These Nrn1 (or cpg15) knock-out mice may have applications in studies examining the roles played by synapse maturation and stabilization on learning ability.
Elly Nedivi, Massachusetts Institute of Technology
Cpg15-/- mice lack exons 2-3 of the neuritin 1 (Nrn1) gene, abolishing gene expression. CPG15 is a glycosyl-phosphoinositide (GPI) protein tethered to neural progenitors as well as postmitotic-differentiating neurons of the thalamus and forebrain, including hippocampus and cortex, as well as some brainstem sensory nuclei. CPG15 promotes neurite outgrowth and branching, synapse formation, and activity-dependent plasticity. These Cpg15-/- mice exhibit a delay in axonal and dendritic arborization and maturation of excitatory synapses. Neural progenitors seem unaffected. The development of excitatory synaptic contacts is delayed, leading to eventual dendritic spine loss. These mice also display poor learning with delayed acquisition of new memories. Heterozygous mice are viable and fertile. Homozygotes viable and fertile, 3% smaller, and weigh 20-30% less than wildtype littermates. Some post-natal lethality occurs.

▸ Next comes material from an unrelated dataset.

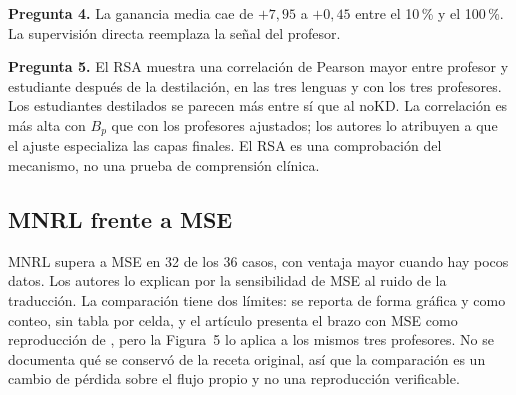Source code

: \textbf{Pregunta 4.} La ganancia media cae de $+7{,}95$ a $+0{,}45$ entre el 10\,\% y el 100\,\%. La supervisión directa reemplaza la señal del profesor.

\textbf{Pregunta 5.} El RSA muestra una correlación de Pearson mayor entre profesor y estudiante después de la destilación, en las tres lenguas y con los tres profesores. Los estudiantes destilados se parecen más entre sí que al noKD. La correlación es más alta con $B_p$ que con los profesores ajustados; los autores lo atribuyen a que el ajuste especializa las capas finales. El RSA es una comprobación del mecanismo, no una prueba de comprensión clínica.

\subsection{MNRL frente a MSE}

MNRL supera a MSE en 32 de los 36 casos, con ventaja mayor cuando hay pocos datos. Los autores lo explican por la sensibilidad de MSE al ruido de la traducción. La comparación tiene dos límites: se reporta de forma gráfica y como conteo, sin tabla por celda, y el artículo presenta el brazo con MSE como reproducción de \cite{reimers2020}, pero la Figura~5 lo aplica a los mismos tres profesores. No se documenta qué se conservó de la receta original, así que la comparación es un cambio de pérdida sobre el flujo propio y no una reproducción verificable.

A targeting vector was designed to insert a loxP site upstream of exon 2 and a floxed Frt-flanked neomycin resistance (neo) cassette downstream of exon 3 of the neuritin 1 (Nrn1) gene. The construct was electroporated into C57BL/6-derived embryonic stem (ES) cells and correctly targeted ES cells were injected into BALB/c blastocysts. The resulting Cpg15flox-neo/+ offspring were bred to C57BL/6 mice. To remove the neo cassette, fertilized eggs from Cpg15flox-neo/+ mice were transiently transfected with a pOG-Flpe6 expression plasmid resulting in Cpg15flox/+ offspring. These Cpg15flox/+ were then bred with B6.FVB-Tg(EIIa-cre)C5379Lmgd/J mice (Stock No. 003724) to removed exons 2-3. Cpg15+/- mice were bred together to create Cpg15-/- mice. Upon arrival, mice were bred to C57BL/6J inbred mice (Stock No. 000664) for at least one generation to establish the colony.
A 32 SNP (single nucleotide polymorphism) panel analysis, with 27 markers covering all 19 chromosomes and the X chromosome, as well as 5 markers that distinguish between the C57BL/6J and C57BL/6N substrains, was performed on the rederived living colony at The Jackson Laboratory Repository. Two of the 27 markers throughout the genome were segregating, and 2 of 5 markers that determine C57BL/6J from C57BL/6N were found to be segregating. It has been recently determined that the B6.FVB-Tg(EIIa-cre)C5379Lmgd/J mice (Stock No. 003724) used in strain development are on a mixed C57BL/6J ; C57BL/6N genetic background. This data also suggests that these mice were not completely backcrossed or contain a contaminating allele.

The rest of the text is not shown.